=== ABOUT THIS TASK ===
Each line in the entries below that holds the string "produced" must be copied.

=== STUDY MATERIAL ===
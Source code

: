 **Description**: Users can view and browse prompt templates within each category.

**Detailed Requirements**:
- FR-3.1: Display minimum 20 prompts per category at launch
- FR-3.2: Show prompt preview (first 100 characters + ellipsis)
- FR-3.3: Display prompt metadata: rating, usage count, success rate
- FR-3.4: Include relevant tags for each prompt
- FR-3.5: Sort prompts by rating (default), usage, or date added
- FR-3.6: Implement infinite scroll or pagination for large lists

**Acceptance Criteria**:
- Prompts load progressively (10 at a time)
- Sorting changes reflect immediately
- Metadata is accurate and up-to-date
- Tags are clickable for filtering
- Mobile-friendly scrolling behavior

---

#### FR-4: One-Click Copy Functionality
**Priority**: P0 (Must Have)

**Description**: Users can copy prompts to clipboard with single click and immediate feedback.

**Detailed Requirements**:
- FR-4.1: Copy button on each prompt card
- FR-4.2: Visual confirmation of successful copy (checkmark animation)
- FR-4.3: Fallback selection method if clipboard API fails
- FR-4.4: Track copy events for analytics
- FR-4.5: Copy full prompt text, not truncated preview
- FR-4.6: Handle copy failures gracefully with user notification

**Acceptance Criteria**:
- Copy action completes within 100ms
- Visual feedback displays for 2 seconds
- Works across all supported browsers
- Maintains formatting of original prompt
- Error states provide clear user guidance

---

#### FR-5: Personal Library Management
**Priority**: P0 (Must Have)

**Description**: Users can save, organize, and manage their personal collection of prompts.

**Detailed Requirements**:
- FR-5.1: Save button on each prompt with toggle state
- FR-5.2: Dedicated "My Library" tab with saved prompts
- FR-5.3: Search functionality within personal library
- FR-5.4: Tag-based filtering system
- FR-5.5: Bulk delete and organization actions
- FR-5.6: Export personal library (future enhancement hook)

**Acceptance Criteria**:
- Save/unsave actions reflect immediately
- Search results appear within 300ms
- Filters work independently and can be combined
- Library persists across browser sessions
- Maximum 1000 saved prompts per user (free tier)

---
...
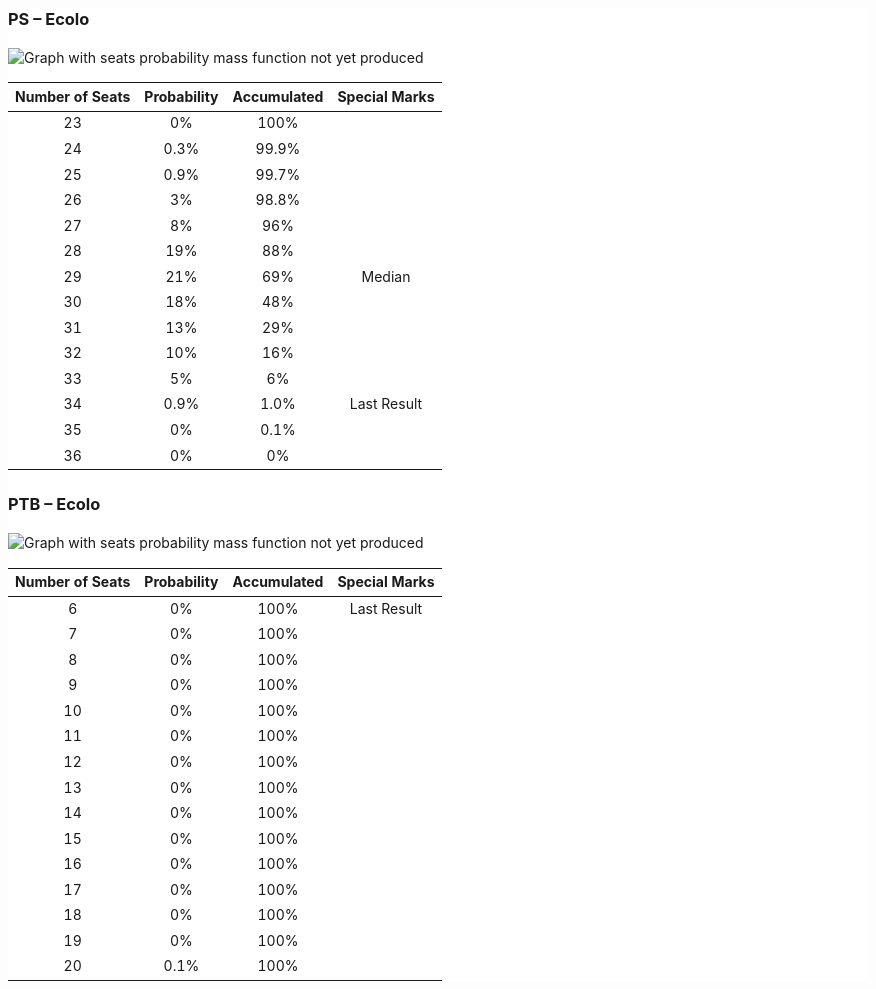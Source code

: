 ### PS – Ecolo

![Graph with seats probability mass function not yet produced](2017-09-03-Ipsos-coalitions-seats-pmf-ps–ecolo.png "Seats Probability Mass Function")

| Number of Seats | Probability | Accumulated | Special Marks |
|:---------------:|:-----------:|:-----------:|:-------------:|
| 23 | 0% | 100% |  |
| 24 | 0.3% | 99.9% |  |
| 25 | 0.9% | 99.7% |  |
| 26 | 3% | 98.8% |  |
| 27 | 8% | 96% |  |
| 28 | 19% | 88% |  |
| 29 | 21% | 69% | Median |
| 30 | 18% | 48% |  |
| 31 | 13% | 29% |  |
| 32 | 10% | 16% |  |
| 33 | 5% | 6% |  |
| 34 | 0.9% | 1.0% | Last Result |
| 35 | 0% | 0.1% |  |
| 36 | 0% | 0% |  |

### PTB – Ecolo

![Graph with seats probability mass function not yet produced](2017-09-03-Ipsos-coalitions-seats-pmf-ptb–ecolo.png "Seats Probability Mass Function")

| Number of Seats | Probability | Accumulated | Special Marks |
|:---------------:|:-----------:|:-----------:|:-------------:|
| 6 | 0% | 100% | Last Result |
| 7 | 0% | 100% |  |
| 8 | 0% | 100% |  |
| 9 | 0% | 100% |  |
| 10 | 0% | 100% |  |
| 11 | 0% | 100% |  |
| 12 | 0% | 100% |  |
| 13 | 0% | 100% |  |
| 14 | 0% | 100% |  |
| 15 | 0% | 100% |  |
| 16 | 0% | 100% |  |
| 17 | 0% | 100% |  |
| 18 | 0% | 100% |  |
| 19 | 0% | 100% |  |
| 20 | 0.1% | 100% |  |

=== RESULT BELOW ===
![Graph with seats probability mass function not yet produced](2017-09-03-Ipsos-coalitions-seats-pmf-ps–ecolo.png "Seats Probability Mass Function")
![Graph with seats probability mass function not yet produced](2017-09-03-Ipsos-coalitions-seats-pmf-ptb–ecolo.png "Seats Probability Mass Function")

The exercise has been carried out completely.